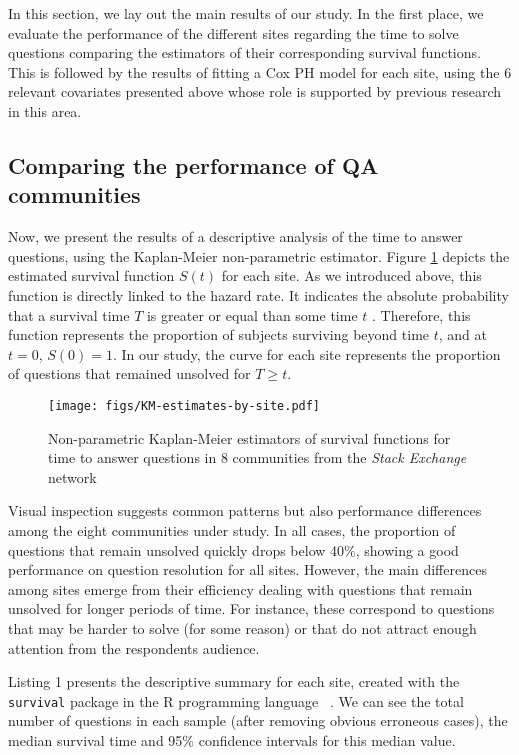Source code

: \documentclass{chi2012}
\begin{document}
In this section, we lay out the main results of our study. In the first place, we evaluate
the performance of the different sites regarding the time to solve questions comparing the
estimators of their corresponding survival functions. This is followed by the results 
of fitting a Cox PH model for each site, using the 6 relevant covariates presented 
above whose role is supported by previous research in this area.

\subsection{Comparing the performance of QA communities}

Now, we present the results of a descriptive analysis of the time to answer questions, 
using the Kaplan-Meier non-parametric estimator. Figure \ref{fig:km-all-sites} 
depicts the estimated survival function $S(t)$ for each site. As we
introduced above, this function is directly linked to the hazard rate. It indicates the
absolute probability that a survival time $T$ is greater or equal than some time $t$
\cite{mills2011}. Therefore, this function represents the proportion of subjects surviving
beyond time $t$, and at $t=0$, $S(0)=1$. In our study, the curve for each site represents
the proportion of questions that remained unsolved for $T \geq t$.

\begin{figure}[!h]
\centering
\texttt{[image: figs/KM-estimates-by-site.pdf]}
\caption{Non-parametric Kaplan-Meier estimators of survival functions for time to answer questions in 8 communities from the \textit{Stack Exchange} network}
\label{fig:km-all-sites}
\end{figure}

Visual inspection suggests common patterns but also performance differences among the eight communities under study. In all cases, the proportion of questions that remain unsolved
quickly drops below 40\%, showing a good performance on question resolution for all
sites. However, the main differences among sites emerge from their efficiency dealing with
questions that remain unsolved for longer periods of time. For instance, these 
correspond to questions that may be harder to solve (for some reason) or that do not 
attract enough attention from the respondents audience. 

Listing 1 presents the descriptive summary for each site, created
with the \texttt{survival} package in the R programming language ~\cite{survival-package}.
We can see the total number of questions in each sample (after removing 
obvious erroneous cases), the median survival time and 95\% 
confidence intervals for this median value.
\end{document}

· · ·

• **Directions**:
Look in the material above for the line with "Visual inspection suggests" and the line with "quickly drops below", and transcribe exactly those lines and all lines between them, nothing more.

• **Your solution**:
Visual inspection suggests common patterns but also performance differences among the eight communities under study. In all cases, the proportion of questions that remain unsolved
quickly drops below 40\%, showing a good performance on question resolution for all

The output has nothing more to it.